His play ``Chili Queen'' has just had its first major production, at Kennedy Center's Terrace Theater. A second play, ``The Great Man,'' is having an experimental production at Robert Redford's Sundance Institute in Utah. And a third play, ``Church Key Charlie Blue,'' will premi`ere at the New Stage Theater in Jackson, Miss., Jan. 27, 1988.
The quiet man with the dark brown hair and the auburn eyes sits in his office at MacNeil/Lehrer and grins like a cub reporter with his first scoop. He's got a scoop on life that came to him after a serious illness 3 years ago.
``When I was recovering from that, I thought, `I've got to get back to my fiction writing.' It was just like waking up, you know, bug-eyed. It wasn't a revelation necessarily. It was just a realization that I needed it. So I started writing plays, and I've written a novel.''
It was not his first novel. That was ``Viva Max,'' about a Mexican general trying to recapture the Alamo. It later became a 1969 movie starring Peter Ustinov and Jonathan Winters. In the intervening years he'd also written some short stories.
Mr. Lehrer says it's a difficult leap from journalism to fiction. ``It's tough. There's no question about it. And I think it's an individual thing. I mean, there are some people who write beautifully who have never been in journalism, you know.''
Lehrer, a journalist for 27 years, decided when he started out that he wanted to be ``either Ernie Pyle or Ernest Hemingway.'' With a BA degree from the University of Missouri under his belt, he got his first job at the Dallas Morning News, quit on a matter of principle, and was hired by the rival Dallas Times Herald, before his public broadcasting career began in 1969. He is now associate editor and co-anchor of ``The MacNeil/Lehrer NewsHour.''
As a fiction writer he says, ``When I started out, I was from the old school, the Hemingway school. The route to becoming Ernest Hemingway was to become a newspaper reporter. It wasn't to teach creative writing at some really nice, effete Eastern school. And that's all changed now.

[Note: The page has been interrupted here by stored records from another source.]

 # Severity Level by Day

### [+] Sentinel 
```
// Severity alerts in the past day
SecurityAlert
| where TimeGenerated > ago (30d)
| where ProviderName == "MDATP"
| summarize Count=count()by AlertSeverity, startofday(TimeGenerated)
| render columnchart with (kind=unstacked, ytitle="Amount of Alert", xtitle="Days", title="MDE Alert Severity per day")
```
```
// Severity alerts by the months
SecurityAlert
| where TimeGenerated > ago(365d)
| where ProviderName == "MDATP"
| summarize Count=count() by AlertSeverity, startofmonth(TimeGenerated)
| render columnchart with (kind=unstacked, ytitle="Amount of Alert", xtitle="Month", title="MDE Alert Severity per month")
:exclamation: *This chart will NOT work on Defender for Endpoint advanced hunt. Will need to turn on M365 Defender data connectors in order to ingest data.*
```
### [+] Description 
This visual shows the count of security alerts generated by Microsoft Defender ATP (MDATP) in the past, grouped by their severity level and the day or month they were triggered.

``Of course, that's my own private theory, that some of these folks need to go out and experience a little life. [If] you go directly from the end of the graduation platform right back into teaching, and you're writing fiction, what are you going to write about? Of course, I know the argument: You're writing about interior things anyway. Well, OK, but it helps to have a story.''
Along the way, as a newsman, he found that journalism was helping his style as a fiction writer in two ways: ``Sparseness. Out of training, you're always trying to write your stories as short as possible in journalism, and you tend to cut out a lot, you get down to the ... nub of it. And that's been tremendous training.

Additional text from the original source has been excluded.